> _RECORDED DATA_:

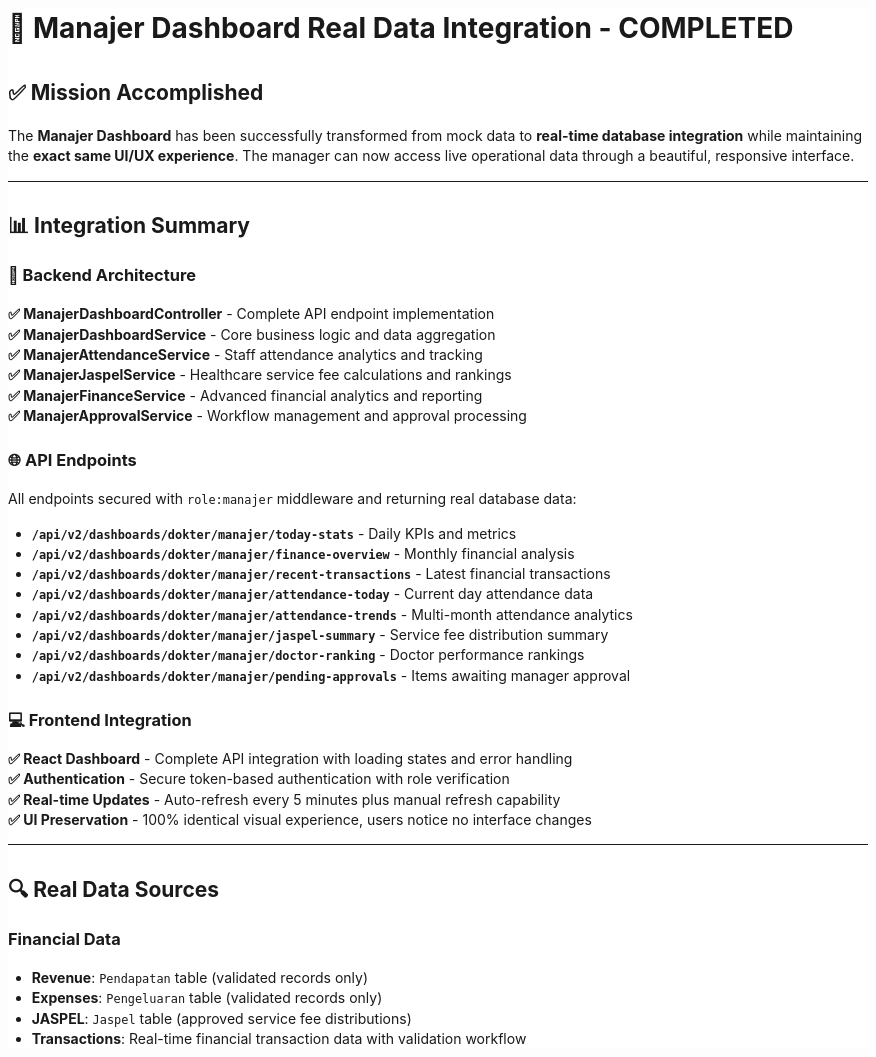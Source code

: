 # 🎯 Manajer Dashboard Real Data Integration - COMPLETED

## ✅ Mission Accomplished

The **Manajer Dashboard** has been successfully transformed from mock data to **real-time database integration** while maintaining the **exact same UI/UX experience**. The manager can now access live operational data through a beautiful, responsive interface.

---

## 📊 **Integration Summary**

### **🔧 Backend Architecture**
**✅ ManajerDashboardController** - Complete API endpoint implementation  
**✅ ManajerDashboardService** - Core business logic and data aggregation  
**✅ ManajerAttendanceService** - Staff attendance analytics and tracking  
**✅ ManajerJaspelService** - Healthcare service fee calculations and rankings  
**✅ ManajerFinanceService** - Advanced financial analytics and reporting  
**✅ ManajerApprovalService** - Workflow management and approval processing  

### **🌐 API Endpoints**
All endpoints secured with `role:manajer` middleware and returning real database data:

- **`/api/v2/dashboards/dokter/manajer/today-stats`** - Daily KPIs and metrics
- **`/api/v2/dashboards/dokter/manajer/finance-overview`** - Monthly financial analysis  
- **`/api/v2/dashboards/dokter/manajer/recent-transactions`** - Latest financial transactions
- **`/api/v2/dashboards/dokter/manajer/attendance-today`** - Current day attendance data
- **`/api/v2/dashboards/dokter/manajer/attendance-trends`** - Multi-month attendance analytics
- **`/api/v2/dashboards/dokter/manajer/jaspel-summary`** - Service fee distribution summary
- **`/api/v2/dashboards/dokter/manajer/doctor-ranking`** - Doctor performance rankings
- **`/api/v2/dashboards/dokter/manajer/pending-approvals`** - Items awaiting manager approval

### **💻 Frontend Integration**
**✅ React Dashboard** - Complete API integration with loading states and error handling  
**✅ Authentication** - Secure token-based authentication with role verification  
**✅ Real-time Updates** - Auto-refresh every 5 minutes plus manual refresh capability  
**✅ UI Preservation** - 100% identical visual experience, users notice no interface changes  

---

## 🔍 **Real Data Sources**

### **Financial Data**
- **Revenue**: `Pendapatan` table (validated records only)
- **Expenses**: `Pengeluaran` table (validated records only)  
- **JASPEL**: `Jaspel` table (approved service fee distributions)
- **Transactions**: Real-time financial transaction data with validation workflow
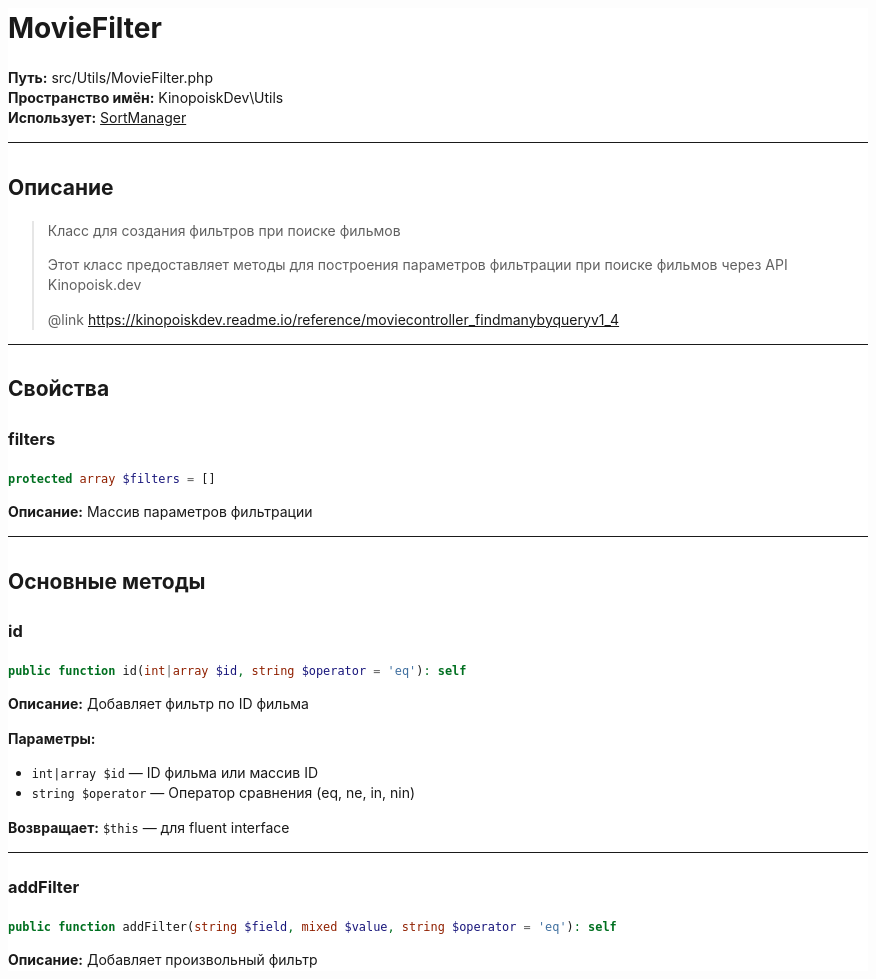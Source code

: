 # MovieFilter

**Путь:** src/Utils/MovieFilter.php  
**Пространство имён:** KinopoiskDev\Utils  
**Использует:** [SortManager](SortManager.md)

---

## Описание

> Класс для создания фильтров при поиске фильмов
>
> Этот класс предоставляет методы для построения параметров фильтрации при поиске фильмов через API Kinopoisk.dev
>
> @link https://kinopoiskdev.readme.io/reference/moviecontroller_findmanybyqueryv1_4

---

## Свойства

### filters
```php
protected array $filters = []
```
**Описание:** Массив параметров фильтрации

---

## Основные методы

### id
```php
public function id(int|array $id, string $operator = 'eq'): self
```
**Описание:** Добавляет фильтр по ID фильма

**Параметры:**
- `int|array $id` — ID фильма или массив ID
- `string $operator` — Оператор сравнения (eq, ne, in, nin)

**Возвращает:** `$this` — для fluent interface

---

### addFilter
```php
public function addFilter(string $field, mixed $value, string $operator = 'eq'): self
```
**Описание:** Добавляет произвольный фильтр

> _REQUIRED WORK_: A single number is the whole answer: the count of lines above that hold "today".

> _WORKED SOLUTION_: 2